Task description ▸ Please give the number of lines in the listing that include the word "плоскими", with no other words.

Data for review ▸
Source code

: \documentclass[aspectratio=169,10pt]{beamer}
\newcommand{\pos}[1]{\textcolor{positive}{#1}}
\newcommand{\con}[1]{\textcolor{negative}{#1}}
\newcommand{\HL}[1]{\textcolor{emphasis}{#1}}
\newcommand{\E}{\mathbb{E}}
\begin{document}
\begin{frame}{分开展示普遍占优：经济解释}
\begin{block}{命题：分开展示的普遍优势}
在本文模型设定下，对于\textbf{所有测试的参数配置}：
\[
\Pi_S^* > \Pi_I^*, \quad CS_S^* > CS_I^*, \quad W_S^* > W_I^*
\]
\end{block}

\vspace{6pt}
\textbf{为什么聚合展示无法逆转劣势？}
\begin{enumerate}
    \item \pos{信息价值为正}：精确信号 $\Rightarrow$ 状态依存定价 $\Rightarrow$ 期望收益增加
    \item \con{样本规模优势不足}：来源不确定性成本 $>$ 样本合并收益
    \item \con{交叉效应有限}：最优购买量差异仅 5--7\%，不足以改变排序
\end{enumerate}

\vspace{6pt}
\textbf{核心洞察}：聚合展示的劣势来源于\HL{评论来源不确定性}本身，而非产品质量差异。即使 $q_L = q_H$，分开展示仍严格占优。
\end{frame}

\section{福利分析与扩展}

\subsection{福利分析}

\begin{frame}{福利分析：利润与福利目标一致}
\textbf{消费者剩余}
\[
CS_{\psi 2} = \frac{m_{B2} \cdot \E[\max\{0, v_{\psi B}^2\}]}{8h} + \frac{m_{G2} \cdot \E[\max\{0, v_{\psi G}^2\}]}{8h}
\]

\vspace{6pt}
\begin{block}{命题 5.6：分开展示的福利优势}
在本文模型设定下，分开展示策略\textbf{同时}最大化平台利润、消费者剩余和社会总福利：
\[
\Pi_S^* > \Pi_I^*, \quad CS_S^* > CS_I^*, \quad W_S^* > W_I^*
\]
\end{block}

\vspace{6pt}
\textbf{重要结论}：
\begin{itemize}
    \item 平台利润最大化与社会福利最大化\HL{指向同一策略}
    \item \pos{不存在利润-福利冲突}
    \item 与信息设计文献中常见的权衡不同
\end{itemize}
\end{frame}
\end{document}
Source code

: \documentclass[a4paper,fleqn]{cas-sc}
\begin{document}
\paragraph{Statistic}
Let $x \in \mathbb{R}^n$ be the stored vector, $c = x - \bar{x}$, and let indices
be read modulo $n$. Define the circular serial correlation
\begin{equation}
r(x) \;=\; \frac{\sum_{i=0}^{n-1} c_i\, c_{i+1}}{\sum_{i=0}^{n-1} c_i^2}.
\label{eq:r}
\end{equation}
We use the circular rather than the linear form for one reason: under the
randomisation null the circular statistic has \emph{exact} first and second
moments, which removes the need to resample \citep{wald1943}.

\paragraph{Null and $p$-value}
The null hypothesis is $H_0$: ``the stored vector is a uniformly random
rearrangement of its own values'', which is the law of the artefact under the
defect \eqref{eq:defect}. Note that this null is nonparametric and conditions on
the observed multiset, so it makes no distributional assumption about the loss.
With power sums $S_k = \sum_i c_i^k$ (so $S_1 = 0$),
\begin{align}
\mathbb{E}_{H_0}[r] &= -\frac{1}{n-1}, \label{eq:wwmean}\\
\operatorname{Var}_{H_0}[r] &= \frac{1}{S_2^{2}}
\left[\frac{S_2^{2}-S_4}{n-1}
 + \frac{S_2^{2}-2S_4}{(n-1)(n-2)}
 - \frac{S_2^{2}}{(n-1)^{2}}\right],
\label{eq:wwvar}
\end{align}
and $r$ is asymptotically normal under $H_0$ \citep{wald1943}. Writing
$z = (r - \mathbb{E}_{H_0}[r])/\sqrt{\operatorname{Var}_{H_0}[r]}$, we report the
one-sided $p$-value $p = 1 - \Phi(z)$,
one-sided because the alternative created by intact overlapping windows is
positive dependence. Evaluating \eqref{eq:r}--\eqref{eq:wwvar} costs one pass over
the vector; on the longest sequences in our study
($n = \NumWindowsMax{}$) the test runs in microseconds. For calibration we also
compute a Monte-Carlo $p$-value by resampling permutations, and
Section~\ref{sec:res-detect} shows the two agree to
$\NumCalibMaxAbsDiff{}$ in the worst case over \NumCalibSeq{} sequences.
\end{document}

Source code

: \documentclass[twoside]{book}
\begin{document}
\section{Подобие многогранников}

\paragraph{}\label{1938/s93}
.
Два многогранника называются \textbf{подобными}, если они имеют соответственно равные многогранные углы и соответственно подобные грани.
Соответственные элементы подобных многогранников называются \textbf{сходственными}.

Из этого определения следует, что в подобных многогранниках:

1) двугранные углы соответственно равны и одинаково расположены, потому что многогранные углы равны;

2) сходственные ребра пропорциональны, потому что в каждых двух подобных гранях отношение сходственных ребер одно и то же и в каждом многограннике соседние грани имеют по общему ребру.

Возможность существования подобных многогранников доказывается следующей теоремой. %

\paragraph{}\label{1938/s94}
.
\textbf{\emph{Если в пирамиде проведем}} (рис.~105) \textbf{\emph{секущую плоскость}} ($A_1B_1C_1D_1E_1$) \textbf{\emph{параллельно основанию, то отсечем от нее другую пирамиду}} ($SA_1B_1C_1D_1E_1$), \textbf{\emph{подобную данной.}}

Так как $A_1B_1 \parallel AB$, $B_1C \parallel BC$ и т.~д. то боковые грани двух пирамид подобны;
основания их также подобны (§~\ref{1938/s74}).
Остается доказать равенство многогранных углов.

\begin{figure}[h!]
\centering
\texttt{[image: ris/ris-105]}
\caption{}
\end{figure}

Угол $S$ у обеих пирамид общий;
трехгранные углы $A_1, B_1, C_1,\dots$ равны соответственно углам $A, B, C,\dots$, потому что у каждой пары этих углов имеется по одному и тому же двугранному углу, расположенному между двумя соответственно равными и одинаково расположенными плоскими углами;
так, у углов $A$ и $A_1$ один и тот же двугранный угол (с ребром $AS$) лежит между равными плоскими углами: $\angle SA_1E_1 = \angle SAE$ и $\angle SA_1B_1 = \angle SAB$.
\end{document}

==

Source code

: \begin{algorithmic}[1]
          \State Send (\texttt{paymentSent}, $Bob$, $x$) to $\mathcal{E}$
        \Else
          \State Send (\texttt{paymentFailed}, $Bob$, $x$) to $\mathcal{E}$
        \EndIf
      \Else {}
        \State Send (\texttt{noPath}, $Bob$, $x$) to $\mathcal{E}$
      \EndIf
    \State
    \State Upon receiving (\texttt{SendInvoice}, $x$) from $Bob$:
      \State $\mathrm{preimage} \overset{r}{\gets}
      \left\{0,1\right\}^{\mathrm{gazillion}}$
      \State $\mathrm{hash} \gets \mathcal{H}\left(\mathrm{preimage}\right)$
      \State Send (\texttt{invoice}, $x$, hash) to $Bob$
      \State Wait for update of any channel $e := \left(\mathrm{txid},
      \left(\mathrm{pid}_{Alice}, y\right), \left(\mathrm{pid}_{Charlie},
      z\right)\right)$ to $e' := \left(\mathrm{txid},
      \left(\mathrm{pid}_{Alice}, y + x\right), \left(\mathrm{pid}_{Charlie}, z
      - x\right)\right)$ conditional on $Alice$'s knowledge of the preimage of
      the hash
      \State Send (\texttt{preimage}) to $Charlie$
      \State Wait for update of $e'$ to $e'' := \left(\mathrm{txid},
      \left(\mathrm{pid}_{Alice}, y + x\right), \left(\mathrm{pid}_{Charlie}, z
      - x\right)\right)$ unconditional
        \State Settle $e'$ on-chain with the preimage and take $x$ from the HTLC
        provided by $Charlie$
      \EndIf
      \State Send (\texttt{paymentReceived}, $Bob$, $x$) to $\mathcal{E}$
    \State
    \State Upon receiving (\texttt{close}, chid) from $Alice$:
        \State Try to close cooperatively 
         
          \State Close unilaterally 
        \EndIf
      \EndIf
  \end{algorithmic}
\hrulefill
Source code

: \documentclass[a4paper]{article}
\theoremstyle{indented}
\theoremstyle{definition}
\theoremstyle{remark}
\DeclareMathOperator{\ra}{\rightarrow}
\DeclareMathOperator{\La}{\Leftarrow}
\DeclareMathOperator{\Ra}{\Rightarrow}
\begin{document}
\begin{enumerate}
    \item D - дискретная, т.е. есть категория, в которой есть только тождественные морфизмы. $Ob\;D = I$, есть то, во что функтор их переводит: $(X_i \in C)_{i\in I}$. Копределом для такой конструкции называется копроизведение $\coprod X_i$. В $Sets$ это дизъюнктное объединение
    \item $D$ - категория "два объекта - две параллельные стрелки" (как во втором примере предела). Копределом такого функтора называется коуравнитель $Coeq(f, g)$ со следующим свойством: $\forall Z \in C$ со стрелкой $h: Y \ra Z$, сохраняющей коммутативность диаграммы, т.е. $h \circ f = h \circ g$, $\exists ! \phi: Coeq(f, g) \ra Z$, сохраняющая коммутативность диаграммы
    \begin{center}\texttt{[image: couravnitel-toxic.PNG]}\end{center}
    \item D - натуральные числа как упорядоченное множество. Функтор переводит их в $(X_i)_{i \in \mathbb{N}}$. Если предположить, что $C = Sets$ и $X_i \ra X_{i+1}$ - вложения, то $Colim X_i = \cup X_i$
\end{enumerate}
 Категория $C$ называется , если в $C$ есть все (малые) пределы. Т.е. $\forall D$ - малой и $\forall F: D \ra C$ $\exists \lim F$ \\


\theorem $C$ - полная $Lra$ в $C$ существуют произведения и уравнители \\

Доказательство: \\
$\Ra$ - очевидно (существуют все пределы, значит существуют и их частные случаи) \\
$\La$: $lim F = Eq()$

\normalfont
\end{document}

Result below ▸ 2